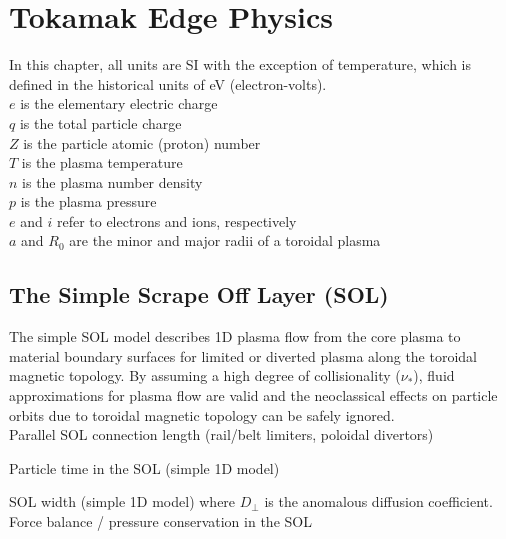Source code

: \chapter{Tokamak Edge Physics}
In this chapter, all units are SI with the exception of temperature,
which is defined in the historical units of eV (electron-volts).\\

\noindent
$e$ is the elementary electric charge\\
$q$ is the total particle charge\\
$Z$ is the particle atomic (proton) number\\
$T$ is the plasma temperature\\
$n$ is the plasma number density\\
$p$ is the plasma pressure\\
$e$ and $i$ refer to electrons and ions, respectively\\
$a$ and $R_0$ are the minor and major radii of a toroidal plasma\\

\section{The Simple Scrape Off Layer (SOL)}
The simple SOL model describes 1D plasma flow from the core plasma to
material boundary surfaces for limited or diverted plasma along the
toroidal magnetic topology.  By assuming a high degree of
collisionality ($\nu_*$), fluid approximations for plasma flow are valid
and the neoclassical effects on particle orbits due to toroidal
magnetic topology can be safely ignored.\\

\noindent
Parallel SOL connection length (rail/belt limiters, poloidal divertors) 

\noindent
Particle time in the SOL (simple 1D model) 

\noindent
SOL width (simple 1D model) 
\indent where $D_\perp$ is the anomalous diffusion coefficient.\\

\noindent
Force balance / pressure conservation in the SOL 

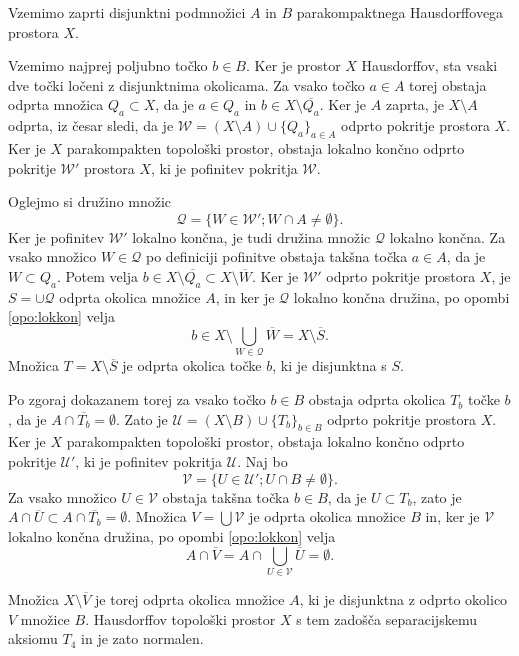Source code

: \documentclass[mat1]{fmfdelo}
\newcommand{\Ucurl}{\mathcal{U}}
\newcommand{\closure}[1]{\overline{#1}}
\begin{document}
\begin{dokaz}
Vzemimo zaprti disjunktni podmnožici $A$ in $B$ parakompaktnega Hausdorff\-o\-ve\-ga prostora $X$.

Vzemimo najprej poljubno točko $b \in B$. Ker je prostor $X$ Hausdorffov, sta vsaki dve točki ločeni z disjunktnima okolicama. Za vsako točko $a \in A$ torej obstaja odprta množica $Q_a \subset X$, da je $a \in Q_a$ in $b \in X \setminus \closure{Q_a}$. Ker je $A$ zaprta, je $X \setminus A$ odprta, iz česar sledi, da je $\mathcal{W} = (X \setminus A)\cup \lbrace Q_a\rbrace_{a \in A}$ odprto pokritje prostora $X$. Ker je $X$ parakompakten topološki prostor, obstaja lokalno končno odprto pokritje $\mathcal{W}'$ prostora $X$, ki je pofinitev pokritja $\mathcal{W}$.

Oglejmo si družino množic \[ \mathcal{Q} = \lbrace W \in \mathcal{W}'; W \cap A \neq \emptyset \rbrace. \]
Ker je pofinitev $\mathcal{W}'$ lokalno končna, je tudi družina množic $\mathcal{Q}$ lokalno končna.
Za vsako množico $W \in \mathcal{Q}$ po definiciji pofinitve obstaja takšna točka $a \in A$, da je $W \subset Q_a$.
 Potem velja $b \in X \setminus \closure{Q_a} \subset X \setminus \closure{W}$. Ker je $\mathcal{W}'$ odprto pokritje prostora $X$, je $S = \cup\mathcal{Q}$ odprta okolica množice $A$, in ker je $\mathcal{Q}$ lokalno končna družina, po opombi \ref{opo:lokkon} velja \[ b \in X \setminus \bigcup_{W \in \mathcal{Q}} \closure{W} = X \setminus \closure{S}. \] Množica $T = X \setminus \closure{S}$ je odprta okolica točke $b$, ki je disjunktna s $S$.

Po zgoraj dokazanem torej za vsako točko $b \in B$ obstaja odprta okolica $T_b$ točke $b$, da je $A \cap \closure{T_b} = \emptyset$. Zato je $\Ucurl = (X\setminus B) \cup \lbrace T_b \rbrace_{b \in B}$ odprto pokritje prostora $X$. Ker je $X$ parakompakten topološki prostor, obstaja lokalno končno odprto pokritje $\Ucurl'$, ki je pofinitev pokritja $\Ucurl$. Naj bo \[ \mathcal{V} = \lbrace U \in \Ucurl' ; U \cap B \neq \emptyset \rbrace. \]
Za vsako množico $U \in \mathcal{V}$ obstaja takšna točka $b \in B$, da je $U \subset T_b$, zato je $A \cap \closure{U} \subset A \cap \closure{T_b} = \emptyset$. Množica $V = \bigcup \mathcal{V}$ je odprta okolica množice $B$ in, ker je $\mathcal{V}$ lokalno končna družina, po opombi \ref{opo:lokkon} velja \[ A \cap \closure{V} = A \cap \bigcup_{U \in \mathcal{V}}\closure{U} = \emptyset.\]

Množica $X \setminus \closure{V}$ je torej odprta okolica množice $A$, ki je disjunktna z odprto okolico $V$ množice $B$. Hausdorffov topološki prostor $X$ s tem zadošča separacijskemu aksiomu $T_4$ in je zato normalen.
\end{dokaz}
\end{document}
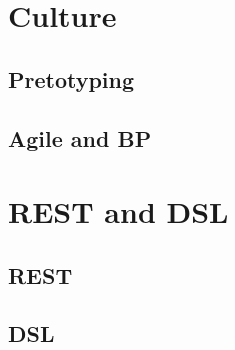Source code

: \documentclass[10pt,unicode,serif,compress,slidetop]{beamer}
\begin{document}
\section{Culture}
\subsection{Pretotyping}

\subsection{Agile and BP}


\section{REST and DSL}
\subsection{REST}

\subsection{DSL}



% 
\end{document}
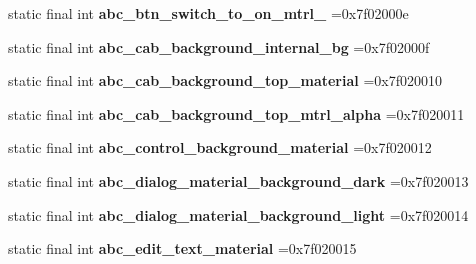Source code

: \begin{DoxyCompactItemize}
\item 
\hypertarget{classcheck_1_1test_1_1_r_1_1drawable_ab5c6ed04f0b4a9fe2db971636660ceda}{}static final int {\bfseries abc\+\_\+btn\+\_\+switch\+\_\+to\+\_\+on\+\_\+mtrl\+\_} =0x7f02000e\label{classcheck_1_1test_1_1_r_1_1drawable_ab5c6ed04f0b4a9fe2db971636660ceda}

\item 
\hypertarget{classcheck_1_1test_1_1_r_1_1drawable_a88816021db849226d72642f31c61fefb}{}static final int {\bfseries abc\+\_\+cab\+\_\+background\+\_\+internal\+\_\+bg} =0x7f02000f\label{classcheck_1_1test_1_1_r_1_1drawable_a88816021db849226d72642f31c61fefb}

\item 
\hypertarget{classcheck_1_1test_1_1_r_1_1drawable_a2824c7123f5ad24066fe834950d31103}{}static final int {\bfseries abc\+\_\+cab\+\_\+background\+\_\+top\+\_\+material} =0x7f020010\label{classcheck_1_1test_1_1_r_1_1drawable_a2824c7123f5ad24066fe834950d31103}

\item 
\hypertarget{classcheck_1_1test_1_1_r_1_1drawable_a6557211581e451c371d28e2bfb481656}{}static final int {\bfseries abc\+\_\+cab\+\_\+background\+\_\+top\+\_\+mtrl\+\_\+alpha} =0x7f020011\label{classcheck_1_1test_1_1_r_1_1drawable_a6557211581e451c371d28e2bfb481656}

\item 
\hypertarget{classcheck_1_1test_1_1_r_1_1drawable_a61fe81a45fcbbc4ca68d61816e58978b}{}static final int {\bfseries abc\+\_\+control\+\_\+background\+\_\+material} =0x7f020012\label{classcheck_1_1test_1_1_r_1_1drawable_a61fe81a45fcbbc4ca68d61816e58978b}

\item 
\hypertarget{classcheck_1_1test_1_1_r_1_1drawable_abeb81f4b1c5401054a8515b67c8cad46}{}static final int {\bfseries abc\+\_\+dialog\+\_\+material\+\_\+background\+\_\+dark} =0x7f020013\label{classcheck_1_1test_1_1_r_1_1drawable_abeb81f4b1c5401054a8515b67c8cad46}

\item 
\hypertarget{classcheck_1_1test_1_1_r_1_1drawable_ad7907477e7a3a154b9e773038df6a18b}{}static final int {\bfseries abc\+\_\+dialog\+\_\+material\+\_\+background\+\_\+light} =0x7f020014\label{classcheck_1_1test_1_1_r_1_1drawable_ad7907477e7a3a154b9e773038df6a18b}

\item 
\hypertarget{classcheck_1_1test_1_1_r_1_1drawable_a6bfccbf9574e7197af951d440c78e13b}{}static final int {\bfseries abc\+\_\+edit\+\_\+text\+\_\+material} =0x7f020015\label{classcheck_1_1test_1_1_r_1_1drawable_a6bfccbf9574e7197af951d440c78e13b}


\end{DoxyCompactItemize}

==========

:: WHAT IS REQUIRED ::
Please return every line in the data that includes the string "pressure".

:: ANSWER SPACE ::
$p$ is the plasma pressure\\
Force balance / pressure conservation in the SOL 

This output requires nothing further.